Decreased glucose transporters correlate to abnormal hyperphosphorylation of tau in Alzheimer disease

Ying Liu; Fei Liu; Khalid Iqbal; Inge Grundke-Iqbal; Cheng-Xin Gong

doi:10.1016/j.febslet.2007.12.035

. Author manuscript; available in PMC: 2008 Feb 19.

Published in final edited form as: FEBS Lett. 2008 Jan 2;582(2):359–364. doi: 10.1016/j.febslet.2007.12.035

Decreased glucose transporters correlate to abnormal hyperphosphorylation of tau in Alzheimer disease^¹

Ying Liu ^a,^b, Fei Liu ^a, Khalid Iqbal ^a, Inge Grundke-Iqbal ^a, Cheng-Xin Gong ^a,^*

PMCID: PMC2247364 NIHMSID: NIHMS38557 PMID: 18174027

Abstract

Brain glucose uptake/metabolism is impaired in Alzheimer disease (AD).

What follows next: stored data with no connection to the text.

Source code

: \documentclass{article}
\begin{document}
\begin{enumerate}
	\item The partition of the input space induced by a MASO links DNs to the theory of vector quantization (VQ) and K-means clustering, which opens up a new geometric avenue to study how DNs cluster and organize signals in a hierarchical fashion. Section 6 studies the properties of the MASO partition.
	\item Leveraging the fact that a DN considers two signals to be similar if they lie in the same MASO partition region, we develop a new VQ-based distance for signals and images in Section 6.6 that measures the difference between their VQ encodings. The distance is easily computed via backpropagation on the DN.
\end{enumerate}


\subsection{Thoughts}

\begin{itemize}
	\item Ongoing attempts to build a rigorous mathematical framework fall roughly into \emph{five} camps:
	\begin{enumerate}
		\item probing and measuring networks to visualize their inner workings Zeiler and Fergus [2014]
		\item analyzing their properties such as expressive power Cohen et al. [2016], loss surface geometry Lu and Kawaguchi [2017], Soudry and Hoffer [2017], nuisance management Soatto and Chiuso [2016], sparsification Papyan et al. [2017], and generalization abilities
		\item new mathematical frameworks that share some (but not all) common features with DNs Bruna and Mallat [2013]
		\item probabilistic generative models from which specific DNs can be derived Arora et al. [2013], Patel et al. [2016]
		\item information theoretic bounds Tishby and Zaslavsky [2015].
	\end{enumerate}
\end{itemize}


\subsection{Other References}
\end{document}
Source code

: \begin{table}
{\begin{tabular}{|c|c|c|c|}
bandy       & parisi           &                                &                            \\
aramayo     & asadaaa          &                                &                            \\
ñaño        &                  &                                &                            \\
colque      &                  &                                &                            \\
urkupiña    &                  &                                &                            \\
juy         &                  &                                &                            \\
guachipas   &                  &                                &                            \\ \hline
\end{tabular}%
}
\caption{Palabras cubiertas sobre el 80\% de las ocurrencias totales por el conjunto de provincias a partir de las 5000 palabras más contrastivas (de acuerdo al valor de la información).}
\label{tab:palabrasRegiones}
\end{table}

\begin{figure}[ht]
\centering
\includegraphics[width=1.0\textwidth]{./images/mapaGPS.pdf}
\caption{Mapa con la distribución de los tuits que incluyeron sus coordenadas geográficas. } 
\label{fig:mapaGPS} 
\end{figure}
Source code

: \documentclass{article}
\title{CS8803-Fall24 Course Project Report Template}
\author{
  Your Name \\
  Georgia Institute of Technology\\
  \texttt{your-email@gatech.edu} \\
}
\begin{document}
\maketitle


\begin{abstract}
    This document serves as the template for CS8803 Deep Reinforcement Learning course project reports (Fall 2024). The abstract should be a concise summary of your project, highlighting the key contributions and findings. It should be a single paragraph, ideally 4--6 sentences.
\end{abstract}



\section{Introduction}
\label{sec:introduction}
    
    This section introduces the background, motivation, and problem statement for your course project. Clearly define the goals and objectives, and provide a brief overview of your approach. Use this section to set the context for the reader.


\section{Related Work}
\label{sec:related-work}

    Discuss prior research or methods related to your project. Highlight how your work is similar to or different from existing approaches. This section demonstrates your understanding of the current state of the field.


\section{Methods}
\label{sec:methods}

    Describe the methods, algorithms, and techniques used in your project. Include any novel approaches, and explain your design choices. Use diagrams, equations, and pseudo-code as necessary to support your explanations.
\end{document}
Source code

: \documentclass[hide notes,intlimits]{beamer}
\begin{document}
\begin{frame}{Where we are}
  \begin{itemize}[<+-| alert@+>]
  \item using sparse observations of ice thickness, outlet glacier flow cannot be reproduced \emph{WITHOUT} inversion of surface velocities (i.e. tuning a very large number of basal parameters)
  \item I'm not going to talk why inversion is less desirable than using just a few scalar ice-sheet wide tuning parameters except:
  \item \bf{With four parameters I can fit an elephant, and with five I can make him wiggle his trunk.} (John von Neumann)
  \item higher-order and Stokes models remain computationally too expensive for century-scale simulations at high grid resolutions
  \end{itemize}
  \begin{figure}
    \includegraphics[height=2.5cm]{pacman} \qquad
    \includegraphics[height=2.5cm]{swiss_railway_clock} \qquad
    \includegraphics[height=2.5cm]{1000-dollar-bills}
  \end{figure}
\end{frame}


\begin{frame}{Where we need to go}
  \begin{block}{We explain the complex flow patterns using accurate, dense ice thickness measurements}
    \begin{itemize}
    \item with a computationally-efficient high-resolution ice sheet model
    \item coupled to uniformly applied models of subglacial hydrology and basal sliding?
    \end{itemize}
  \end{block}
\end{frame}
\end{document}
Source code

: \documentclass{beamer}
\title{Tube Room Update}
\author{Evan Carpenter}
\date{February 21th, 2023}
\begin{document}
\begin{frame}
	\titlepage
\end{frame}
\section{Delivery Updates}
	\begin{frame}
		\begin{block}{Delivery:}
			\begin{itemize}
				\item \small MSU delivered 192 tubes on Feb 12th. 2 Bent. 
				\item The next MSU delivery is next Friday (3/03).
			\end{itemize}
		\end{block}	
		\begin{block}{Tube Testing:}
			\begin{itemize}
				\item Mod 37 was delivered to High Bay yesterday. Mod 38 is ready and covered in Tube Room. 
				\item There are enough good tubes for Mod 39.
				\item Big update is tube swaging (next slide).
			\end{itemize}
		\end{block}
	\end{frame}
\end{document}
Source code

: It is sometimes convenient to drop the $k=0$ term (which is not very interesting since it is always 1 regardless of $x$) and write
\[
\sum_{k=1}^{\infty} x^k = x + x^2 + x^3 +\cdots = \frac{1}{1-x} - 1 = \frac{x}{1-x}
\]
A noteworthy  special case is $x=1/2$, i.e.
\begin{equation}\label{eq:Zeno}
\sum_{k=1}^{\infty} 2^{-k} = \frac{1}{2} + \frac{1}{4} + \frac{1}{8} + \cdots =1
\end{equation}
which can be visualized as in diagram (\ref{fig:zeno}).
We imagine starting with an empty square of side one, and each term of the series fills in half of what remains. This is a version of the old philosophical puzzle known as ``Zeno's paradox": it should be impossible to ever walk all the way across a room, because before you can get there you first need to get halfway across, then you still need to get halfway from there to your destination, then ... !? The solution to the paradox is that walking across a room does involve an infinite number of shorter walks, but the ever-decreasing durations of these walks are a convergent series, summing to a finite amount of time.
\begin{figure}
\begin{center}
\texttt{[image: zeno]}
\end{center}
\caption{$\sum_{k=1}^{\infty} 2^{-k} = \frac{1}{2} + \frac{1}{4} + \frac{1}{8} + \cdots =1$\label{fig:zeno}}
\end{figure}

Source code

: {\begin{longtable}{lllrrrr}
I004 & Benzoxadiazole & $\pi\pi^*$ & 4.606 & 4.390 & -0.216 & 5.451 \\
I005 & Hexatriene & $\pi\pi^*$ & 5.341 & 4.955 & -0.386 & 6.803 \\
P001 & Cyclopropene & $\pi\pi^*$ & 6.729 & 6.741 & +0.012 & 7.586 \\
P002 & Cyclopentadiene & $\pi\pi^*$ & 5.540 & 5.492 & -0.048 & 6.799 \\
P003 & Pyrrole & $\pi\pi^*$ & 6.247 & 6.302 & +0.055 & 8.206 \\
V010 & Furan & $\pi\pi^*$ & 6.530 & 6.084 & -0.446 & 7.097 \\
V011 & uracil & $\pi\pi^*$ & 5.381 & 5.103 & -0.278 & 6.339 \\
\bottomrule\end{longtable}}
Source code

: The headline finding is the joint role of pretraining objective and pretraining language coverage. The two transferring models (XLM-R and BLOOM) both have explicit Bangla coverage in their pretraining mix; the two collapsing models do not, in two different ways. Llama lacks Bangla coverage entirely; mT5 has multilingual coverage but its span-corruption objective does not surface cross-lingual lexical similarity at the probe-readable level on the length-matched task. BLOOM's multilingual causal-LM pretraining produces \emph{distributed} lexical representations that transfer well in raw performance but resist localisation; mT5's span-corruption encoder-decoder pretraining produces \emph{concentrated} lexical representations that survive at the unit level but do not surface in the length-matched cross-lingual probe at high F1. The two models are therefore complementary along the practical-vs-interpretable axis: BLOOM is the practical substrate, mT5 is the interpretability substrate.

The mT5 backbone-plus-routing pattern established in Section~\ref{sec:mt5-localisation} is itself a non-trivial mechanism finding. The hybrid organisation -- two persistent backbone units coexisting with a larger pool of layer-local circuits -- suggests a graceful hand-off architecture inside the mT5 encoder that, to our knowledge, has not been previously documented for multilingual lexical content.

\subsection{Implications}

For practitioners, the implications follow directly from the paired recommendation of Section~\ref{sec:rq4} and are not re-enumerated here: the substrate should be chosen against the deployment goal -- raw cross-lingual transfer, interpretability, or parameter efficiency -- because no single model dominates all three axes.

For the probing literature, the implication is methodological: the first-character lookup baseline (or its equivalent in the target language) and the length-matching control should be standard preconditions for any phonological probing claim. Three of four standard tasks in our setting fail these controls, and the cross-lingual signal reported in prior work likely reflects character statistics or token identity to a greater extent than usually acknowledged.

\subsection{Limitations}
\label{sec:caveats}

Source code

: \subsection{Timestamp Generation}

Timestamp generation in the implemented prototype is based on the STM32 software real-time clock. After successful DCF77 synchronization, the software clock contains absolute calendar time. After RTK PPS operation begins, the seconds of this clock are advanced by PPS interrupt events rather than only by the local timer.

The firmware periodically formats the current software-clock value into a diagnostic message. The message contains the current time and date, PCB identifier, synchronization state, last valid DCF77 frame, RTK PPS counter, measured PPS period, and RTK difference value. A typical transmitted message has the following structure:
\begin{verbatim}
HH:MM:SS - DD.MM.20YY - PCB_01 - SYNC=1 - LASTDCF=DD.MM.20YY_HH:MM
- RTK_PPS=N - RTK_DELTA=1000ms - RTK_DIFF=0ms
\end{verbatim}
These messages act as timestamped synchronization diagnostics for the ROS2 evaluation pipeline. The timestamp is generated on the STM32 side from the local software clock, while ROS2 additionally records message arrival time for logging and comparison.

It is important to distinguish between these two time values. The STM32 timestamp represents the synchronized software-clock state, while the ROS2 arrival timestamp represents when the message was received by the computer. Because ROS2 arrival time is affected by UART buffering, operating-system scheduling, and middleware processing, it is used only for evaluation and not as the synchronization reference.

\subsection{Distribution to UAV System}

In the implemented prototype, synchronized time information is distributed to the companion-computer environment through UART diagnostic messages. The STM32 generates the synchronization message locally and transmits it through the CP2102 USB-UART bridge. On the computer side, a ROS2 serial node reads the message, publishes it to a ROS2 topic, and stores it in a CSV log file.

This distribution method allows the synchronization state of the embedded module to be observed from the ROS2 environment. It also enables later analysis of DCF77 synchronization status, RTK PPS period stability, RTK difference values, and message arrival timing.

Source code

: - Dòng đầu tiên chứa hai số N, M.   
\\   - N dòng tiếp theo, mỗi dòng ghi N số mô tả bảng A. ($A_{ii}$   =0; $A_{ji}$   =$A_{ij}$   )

Here, we report that levels of the two major brain glucose transporters (GLUT1 and GLUT3) responsible for glucose uptake into neurons were decreased in AD brain. This decrease correlated to the decrease in O-GlcNAcylation, to the hyperphosphorylation of tau, and to the density of neurofibrillary tangles in human brains. We also found down-regulation of hypoxia-inducible factor 1, a major regulator of GLUT1 and GLUT3, in AD brain. These studies provide a possible mechanism by which GLUT1 and GLUT3 deficiency could cause impaired brain glucose uptake/metabolism and contribute to neurodegeneration via down-regulation of O-GlcNAcylation and hyperphosphorylation of tau in AD.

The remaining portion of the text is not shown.